Anybody who lived in Sydney during the 2000 Olympics will tell you that those 15 days were the best time ever to be a Sydneysider. I can guarantee that you will never see Sydney as alive and happening in our lifetimes as it was during that fortnight. Party central everywhere!
But then came the early 2000s. This marked the start of the downturn in the city’s fortunes, particularly on a quality-of-life scale. It’s comparable to the timeline of a pill of ecstasy, where the Olympics marked the highs of the drug life cycle in the brain and bloodstream. But then, as with all recreational drugs, there comes the downer – and the years immediately following the Olympics were the downer for Sydney.
Cost of living had exploded, the city had lost its identity, its culture, its soul. All that was left were people going about their daily lives, travelling from point A to point B with nothing in between. Pure routine, with no sense of excitement or deviation from the “norm”. You would think that for someone like myself, it would be perfect. But I was bored shitless, and I was just not feeling Sydney anymore.
The great thing about working as a call centre operator at the time was the money I was earning and saving. And due to my incessant boredom, I took the opportunity to start exploring outside of Sydney.
Prior to this, the only time I could recall being out of Sydney proper and going to another capital city was the seemingly obligatory school excursion to Canberra in high school. As an old school friend once said to me, “it’s a hole, but a well-designed hole” (apologies to any of my Canberran friends reading this).
So I decided to expand my horizons a little. Being the adventurer that I was, I took the XPT on Easter Weekend 2004 up to Brisbane (or Brisvegas as it is affectionately known). I spent the weekend there just having a look around and catching up with some friends that I had been chatting to online.
As much as I liked Brisbane, it was way too quiet for me. At the risk of offending any of my Brissy friends reading this, the words “glorified country town” spring to mind. So I decided to do another trip elsewhere, and this time, it would end up changing my life course forever.
The beauty of 2004 was that the Easter long weekend was only two weeks earlier than the Anzac long weekend. So I took advantage of it and decided to catch the XPT again, but this time south of the border…
I recall getting the overnight XPT from Sydney Central station at around 8.30 on the Thursday evening, not knowing what to expect about Melbourne. Everything I heard about Melbourne in my prior years revolved around the “rivalry” with Sydney, so basically “Sydney is great, Melbourne is crap”, etc etc. They could not have been more wrong.
The train trip itself was non-eventful, but a couple of things stood out for me on that trip down. The first time I was aware of having crossed the border into Victoria was just after we had departed Albury (it was the middle of the night), and I remember seeing a large lit-up sign that said “SAFEWAY”, which closely resembled the Woolworths signage that I was more familiar with in Sydney. At that point, I realised that we were passing through Wodonga and were now officially on Victorian territory.
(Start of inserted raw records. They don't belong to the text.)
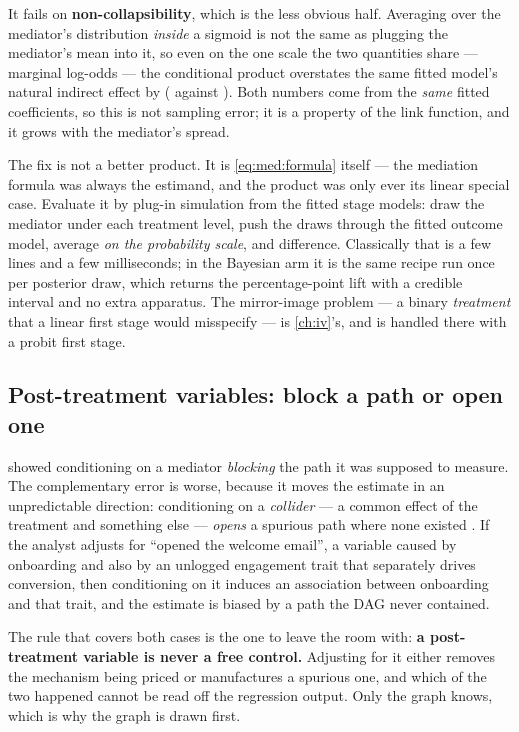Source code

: It fails on \textbf{non-collapsibility}, which is the less obvious half. Averaging over the mediator's
distribution \emph{inside} a sigmoid is not the same as plugging the mediator's mean into it, so even
on the one scale the two quantities share --- marginal log-odds --- the conditional product
overstates the same fitted model's natural indirect effect by \pc{\nbFourBinOverstatePct}
(\nbFourBinAbLogodds{} against \nbFourBinNieLogodds). Both numbers come from the \emph{same} fitted
coefficients, so this is not sampling error; it is a property of the link function, and it grows with
the mediator's spread.



The fix is not a better product. It is \cref{eq:med:formula} itself --- the mediation formula was
always the estimand, and the product was only ever its linear special case. Evaluate it by plug-in
simulation from the fitted stage models: draw the mediator under each treatment level, push the draws
through the fitted outcome model, average \emph{on the probability scale}, and difference. Classically
that is a few lines and a few milliseconds; in the Bayesian arm it is the same recipe run once per
posterior draw, which returns the percentage-point lift with a credible interval and no extra
apparatus. The mirror-image problem --- a binary \emph{treatment} that a linear first stage would
misspecify --- is \cref{ch:iv}'s, and is handled there with a probit first stage.

\subsection*{Post-treatment variables: block a path or open one}

 showed conditioning on a mediator \emph{blocking} the path it was supposed
to measure. The complementary error is worse, because it moves the estimate in an unpredictable
direction: conditioning on a \emph{collider} --- a common effect of the treatment and something else
--- \emph{opens} a spurious path where none existed \citep{pearl2009, cole2002}. If the analyst
adjusts for ``opened the welcome email'', a variable caused by onboarding and also by an unlogged
engagement trait that separately drives conversion, then conditioning on it induces an association
between onboarding and that trait, and the estimate is biased by a path the DAG never contained.

The rule that covers both cases is the one to leave the room with: \textbf{a post-treatment variable
is never a free control.} Adjusting for it either removes the mechanism being priced or manufactures
a spurious one, and which of the two happened cannot be read off the regression output. Only the
graph knows, which is why the graph is drawn first.

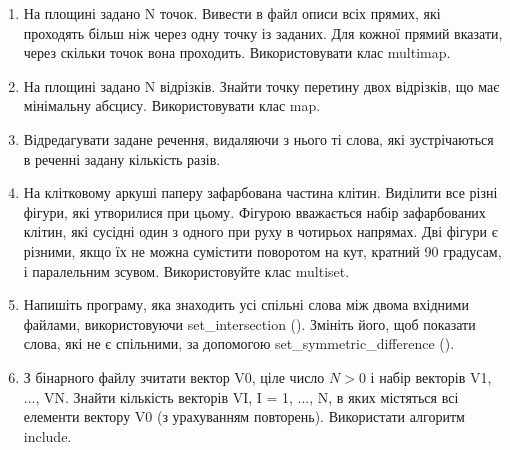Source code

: \documentclass[a5paper,titlepage,openany,twoside,
]
{book_unv}%
\begin{document}
\begin{enumerate}
\def\labelenumi{\arabic{enumi})}
\setcounter{enumi}{4}
\item
  На площині задано N точок. Вивести в файл описи всіх прямих, які
  проходять більш ніж через одну точку із заданих. Для кожної прямий
  вказати, через скільки точок вона проходить. Використовувати клас
  multimap.
\item
  На площині задано N відрізків. Знайти точку перетину двох відрізків,
  що має мінімальну абсцису. Використовувати клас map.
\item
  Відредагувати задане речення, видаляючи з нього ті слова, які
  зустрічаються в реченні задану кількість разів.
\item
  На клітковому аркуші паперу зафарбована частина клітин. Виділити все
  різні фігури, які утворилися при цьому. Фігурою вважається набір
  зафарбованих клітин, які сусідні один з одного при руху в чотирьох
  напрямах. Дві фігури є різними, якщо їх не можна сумістити поворотом
  на кут, кратний 90 градусам, і паралельним зсувом. Використовуйте
  клас multiset.


\item
  Напишіть програму, яка знаходить усі спільні слова між двома вхідними
  файлами, використовуючи set\_intersection (). Змініть його, щоб
  показати слова, які не є спільними, за допомогою
  set\_symmetric\_difference ().

\item
З бінарного файлу зчитати вектор V0, ціле число $N > 0$ і набір векторів
V1, ..., VN.  Знайти кількість векторів VI,
I = 1, ..., N, в яких містяться всі елементи вектору V0 (з урахуванням повторень). 
Використати алгоритм include.


\end{enumerate}
\end{document}
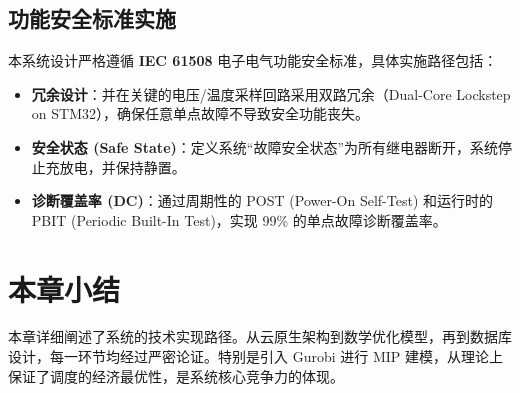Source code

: \subsection{功能安全标准实施}

本系统设计严格遵循 \textbf{IEC 61508} 电子电气功能安全标准，具体实施路径包括：

\begin{itemize}
    \item \textbf{冗余设计}：并在关键的电压/温度采样回路采用双路冗余（Dual-Core Lockstep on STM32），确保任意单点故障不导致安全功能丧失。
    \item \textbf{安全状态 (Safe State)}：定义系统“故障安全状态”为所有继电器断开，系统停止充放电，并保持静置。
    \item \textbf{诊断覆盖率 (DC)}：通过周期性的 POST (Power-On Self-Test) 和运行时的 PBIT (Periodic Built-In Test)，实现 99\% 的单点故障诊断覆盖率。
\end{itemize}

\section{本章小结}
本章详细阐述了系统的技术实现路径。从云原生架构到数学优化模型，再到数据库设计，每一环节均经过严密论证。特别是引入 Gurobi 进行 MIP 建模，从理论上保证了调度的经济最优性，是系统核心竞争力的体现。
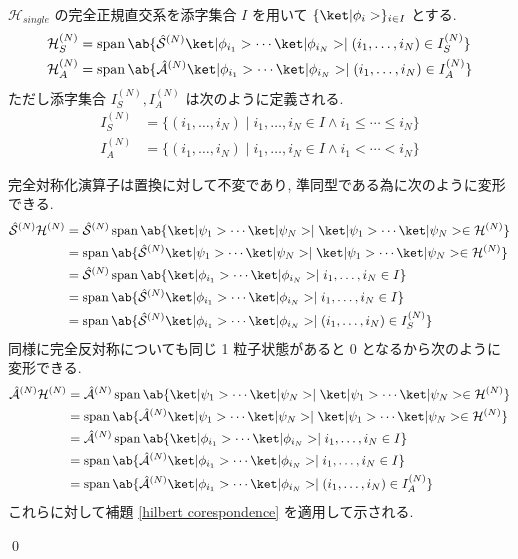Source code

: \documentclass[uplatex,dvipdfmx,a4paper,11pt]{jlreq}
\makeatletter
\DeclareMathOperator{\Span}{span}
\newcommand{\HH}{\mathcal{H}}
\renewcommand{\S}{\mathcal{S}}
\newcommand{\A}{\mathcal{A}}
\numberwithin{equation}{section}
\theoremstyle{definition}
\renewenvironment{proof}[1][\proofname]{\par
  \normalfont
  \topsep6\p@\@plus6\p@ \trivlist
  \item[\hskip\labelsep{\bfseries #1}\@addpunct{\bfseries}]\ignorespaces\quad\par
}{
  \qed\endtrivlist\@endpefalse
}
\renewcommand\proofname{証明}
\makeatother
\begin{document}
\begin{proposition}[Q21-16(i)(ii), Q21-17(i)(ii), Q21-18(i)(ii)]
  $\HH_{single}$ の完全正規直交系を添字集合 $I$ を用いて $\{\ket|\phi_i>\}_{i\in I}$ とする.
  \begin{align}
    \HH_S^{(N)} & = \Span\ab\{\hat{\S}^{(N)}\ket|\phi_{i_1}>\cdots\ket|\phi_{i_N}> \mid (i_1,\ldots,i_N)\in I_S^{(N)} \} \\
    \HH_A^{(N)} & = \Span\ab\{\hat{\A}^{(N)}\ket|\phi_{i_1}>\cdots\ket|\phi_{i_N}> \mid (i_1,\ldots,i_N)\in I_A^{(N)} \}
  \end{align}
  ただし添字集合 $I_S^{(N)}, I_A^{(N)}$ は次のように定義される.
  \begin{align}
    I_S^{(N)} & = \{(i_1,\ldots,i_N)\mid i_1,\ldots,i_N\in I\land i_1\leq\cdots\leq i_{N}\} \\
    I_A^{(N)} & = \{(i_1,\ldots,i_N)\mid i_1,\ldots,i_N\in I\land i_1<\cdots<i_{N}\}
  \end{align}
\end{proposition}
\begin{proof}
  完全対称化演算子は置換に対して不変であり, 準同型である為に次のように変形できる.
  \begin{align}
    \hat{\S}^{(N)}\HH^{(N)} & = \hat{\S}^{(N)}\Span\ab\{\ket|\psi_1>\cdots\ket|\psi_N> \mid \ket|\psi_1>\cdots\ket|\psi_N>\in\HH^{(N)} \} \\
                            & = \Span\ab\{\hat{\S}^{(N)}\ket|\psi_1>\cdots\ket|\psi_N> \mid \ket|\psi_1>\cdots\ket|\psi_N>\in\HH^{(N)} \} \\
                            & = \hat{\S}^{(N)}\Span\ab\{\ket|\phi_{i_1}>\cdots\ket|\phi_{i_N}> \mid i_1,\ldots,i_N\in I\}                 \\
                            & = \Span\ab\{\hat{\S}^{(N)}\ket|\phi_{i_1}>\cdots\ket|\phi_{i_N}> \mid i_1,\ldots,i_N\in I\}                 \\
                            & = \Span\ab\{\hat{\S}^{(N)}\ket|\phi_{i_1}>\cdots\ket|\phi_{i_N}> \mid (i_1,\ldots,i_N)\in I_S^{(N)} \}
  \end{align}
  同様に完全反対称についても同じ 1 粒子状態があると 0 となるから次のように変形できる.
  \begin{align}
    \hat{\A}^{(N)}\HH^{(N)} & = \hat{\A}^{(N)}\Span\ab\{\ket|\psi_1>\cdots\ket|\psi_N> \mid \ket|\psi_1>\cdots\ket|\psi_N>\in\HH^{(N)} \} \\
                            & = \Span\ab\{\hat{\A}^{(N)}\ket|\psi_1>\cdots\ket|\psi_N> \mid \ket|\psi_1>\cdots\ket|\psi_N>\in\HH^{(N)} \} \\
                            & = \hat{\A}^{(N)}\Span\ab\{\ket|\phi_{i_1}>\cdots\ket|\phi_{i_N}> \mid i_1,\ldots,i_N\in I \}                \\
                            & = \Span\ab\{\hat{\A}^{(N)}\ket|\phi_{i_1}>\cdots\ket|\phi_{i_N}> \mid i_1,\ldots,i_N\in I \}                \\
                            & = \Span\ab\{\hat{\A}^{(N)}\ket|\phi_{i_1}>\cdots\ket|\phi_{i_N}> \mid (i_1,\ldots,i_N)\in I_A^{(N)} \}
  \end{align}
  これらに対して補題 \ref{hilbert corespondence} を適用して示される.
\end{proof}
\end{document}
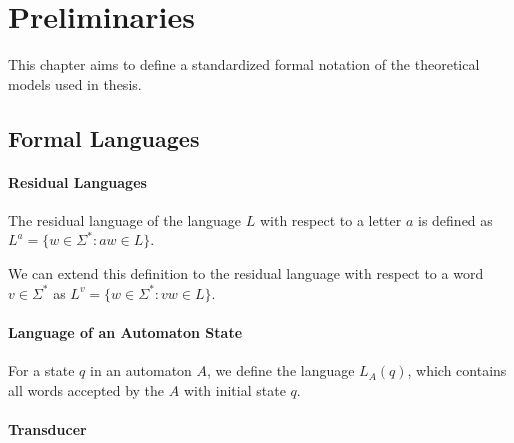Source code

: \chapter{Preliminaries}\label{chapter:preliminaries}
This chapter aims to define a standardized formal notation of the theoretical models used in thesis.


\section{Formal Languages}

\subsubsection{Residual Languages}

The residual language of the language $L$ with respect to a letter $a$ is defined as \break
$L^{a} = \{ w \in \Sigma^{*} : aw \in L \}$.

We can extend this definition to the residual language with respect to a word $v \in \Sigma^{*}$ as \break
$L^{v} = \{ w \in \Sigma^{*} : vw \in L \}$.

\subsubsection{Language of an Automaton State}

For a state $q$ in an automaton $A$, we define the language $L_{A}(q)$, which contains all words accepted by the $A$ with initial state $q$.

\subsubsection{Transducer}

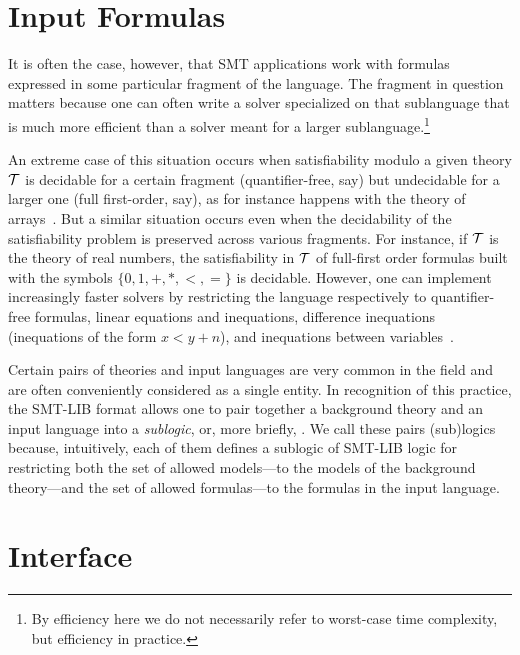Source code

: \section{Input Formulas}

It is often the case, however, that 
SMT applications work with formulas expressed in some particular fragment 
of the language.
The fragment in question matters
because one can often write a solver specialized on that sublanguage 
that is much more efficient than a solver meant for a larger sublanguage.\footnote{
By efficiency here we do not necessarily refer to worst-case time complexity,
but efficiency in practice.
}

An extreme case of this situation occurs
when satisfiability modulo a given theory $\mathcal{T}$
is decidable for a certain fragment (quantifier-free, say)
but undecidable for a larger one (full first-order, say),
as for instance happens with the theory of arrays~\cite{BraMS-VMCAI-06}.
But a similar situation occurs even
when the decidability of the satisfiability problem is preserved 
across various fragments.
For instance, 
if $\mathcal{T}$ is the theory of real numbers,
the satisfiability in $\mathcal{T}$ of full-first order formulas
built with the symbols $\{0,1,+,*,<,=\}$ is decidable.
However, one can implement increasingly faster solvers by restricting
the language respectively to quantifier-free formulas, 
linear equations and inequations,
difference inequations (inequations of the form $x < y + n$),
and
inequations between variables~\cite{Bozzanoetal2005TACAS}.

Certain pairs of theories and input languages are very common in the field
and are often conveniently considered as a single entity.
In recognition of this practice,
the SMT-LIB format allows one to pair together 
a background theory and an input language into a \emph{sublogic}, 
or, more briefly, .
We call these pairs (sub)logics because,
intuitively, 
each of them defines a sublogic of SMT-LIB logic
for restricting 
both the set of allowed models---to the models of the background theory---and 
the set of allowed formulas---to the formulas in the input language.


\section{Interface}

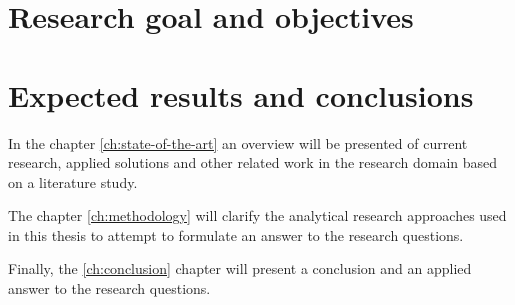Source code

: 
\section{Research goal and objectives}
\label{sec:research-goal-and-objectives}


\section{Expected results and conclusions}


\clearpage{}

In the chapter \autoref{ch:state-of-the-art} an overview will be presented of current research, applied solutions and other related work in the research domain based on a literature study.

The chapter \ref{ch:methodology} will clarify the analytical research approaches used in this thesis to attempt to formulate an answer to the research questions.

Finally, the \ref{ch:conclusion} chapter will present a conclusion and an applied answer to the research questions.
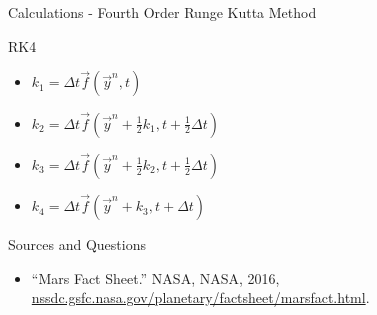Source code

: \documentclass{beamer}  %
\begin{document}
\begin{frame}{Calculations - Fourth Order Runge Kutta Method}

  \begin{block}{RK4} %
    \begin{itemize}
      \item $k_{1}= \Delta t\vec{f}(\vec{y}^{n},t)$
      \item $k_{2}= \Delta t\vec{f}(\vec{y}^{n} + \frac{1}{2}k_{1},t + \frac{1}{2}\Delta t)$
      \item $k_{3}= \Delta t\vec{f}(\vec{y}^{n} + \frac{1}{2}k_{2},t + \frac{1}{2}\Delta t)$
      \item $k_{4}= \Delta t\vec{f}(\vec{y}^{n} + k_{3}, t + \Delta t)$
    \end{itemize}
  \end{block}

\end{frame}

\begin{frame}{Sources and Questions}

\begin{itemize}
	\item “Mars Fact Sheet.” NASA, NASA, 2016, \url{nssdc.gsfc.nasa.gov/planetary/factsheet/marsfact.html}.
\end{itemize}

\end{frame}
\end{document}
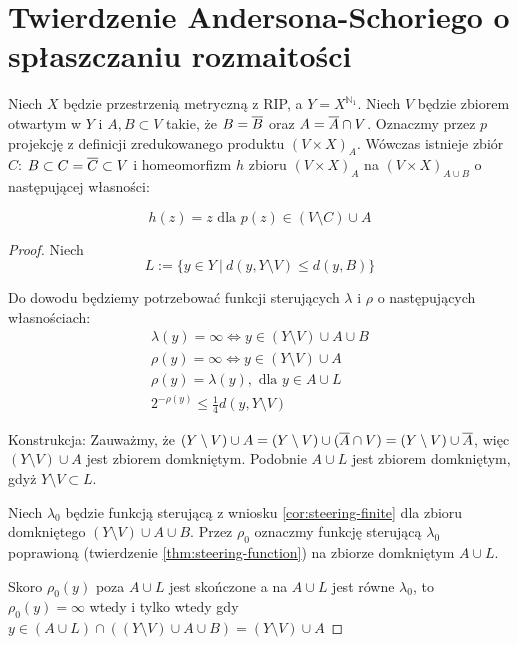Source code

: \section{Twierdzenie Andersona-Schoriego o spłaszczaniu rozmaitości}

\begin{lem}
  Niech $X$ będzie przestrzenią metryczną z RIP, a $Y = X^{\mathbb{N}_1}$. Niech $V$ będzie zbiorem otwartym w $Y$ i $A, B \subset V$ takie, że $B = \overline{B}$ oraz $A = \overline{A} \cap V$. Oznaczmy przez $p$ projekcję z definicji zredukowanego produktu $(V \times X)_A$. Wówczas istnieje zbiór $C$: $B \subset C = \overline{C} \subset V$ i homeomorfizm $h$ zbioru $(V \times X)_A$ na $(V \times X)_{A \cup B}$ o następującej własności:
  
  \begin{equation} \label{eq:as-lem-1}
  h(z) = z \mbox{ dla } p(z) \in (V \setminus C) \cup A
  \end{equation}
  
  \begin{proof}
    Niech
    \[L := \{y \in Y\ |\ d(y, Y \setminus V) \leq d(y, B)\}\]
    
    Do dowodu będziemy potrzebować funkcji sterujących $\lambda$ i $\rho$ o następujących własnościach:
    \begin{gather}
      \label{lambda-infty} \lambda(y) = \infty \Leftrightarrow y \in (Y \setminus V) \cup A \cup B \\
      \label{rho-infty} \rho(y) = \infty \Leftrightarrow y \in (Y \setminus V) \cup A \\
      \label{rho-eq-lambda} \rho(y) = \lambda(y), \mbox{ dla } y \in A \cup L \\
      \label{rho-dist} 2^{-\rho(y)} \leq \frac{1}{4} d(y, Y \setminus V)
    \end{gather}
    
    Konstrukcja:
    Zauważmy, że $(Y \setminus V) \cup A = (Y \setminus V) \cup (\overline{A} \cap V) = (Y \setminus V) \cup \overline{A}$, więc $(Y \setminus V) \cup A$ jest zbiorem domkniętym. Podobnie $A \cup L$ jest zbiorem domkniętym, gdyż $Y \setminus V \subset L$.
    
    Niech $\lambda_0$ będzie funkcją sterującą z wniosku \ref{cor:steering-finite} dla zbioru domkniętego $(Y \setminus V) \cup A \cup B$. Przez $\rho_0$ oznaczmy funkcję sterującą $\lambda_0$ poprawioną (twierdzenie \ref{thm:steering-function}) na zbiorze domkniętym $A \cup L$.
    
    Skoro $\rho_0(y)$ poza $A \cup L$ jest skończone a na $A \cup L$ jest równe $\lambda_0$, to $\rho_0(y) = \infty$ wtedy i tylko wtedy gdy $y \in (A \cup L) \cap ((Y \setminus V) \cup A \cup B) = (Y \setminus V) \cup A$
    

\end{proof}
\end{lem}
For some reason, that excited me more than anything else on that train ride.
Approaching the Melbourne CBD the following morning, I had been listening to my early generation iPod (iPhones were not invented back then), and I had The Cars playing “It’s All I Can Do” as we were slowly making our way into Spencer Street Station. At that time, the Southern Cross Station rebuild was in full swing, so the whole station was a complete construction zone.
But it was when I got off the train that I knew things were about to change in a big way. The moment I stepped foot onto Platform 1, a great sense of belonging overcame me.
I felt like I was home.
I stayed at the Victoria Hotel on Little Collins Street. A very nice hotel, I might add. But it was going out and about to explore the nightlife that I would discover my future home.
Back in 2004, Commercial Road in South Yarra was still a buzzing destination for the Melbourne gay community. No less than 3 popular clubs all within doors of each other, catering to different crowds. There was the Xchange, which was somewhat the equivalent (in my eyes) of Stonewall in Sydney. There was also the Market, a lesser version of ARQ. But the little club that caught my heart at the time was Diva Bar.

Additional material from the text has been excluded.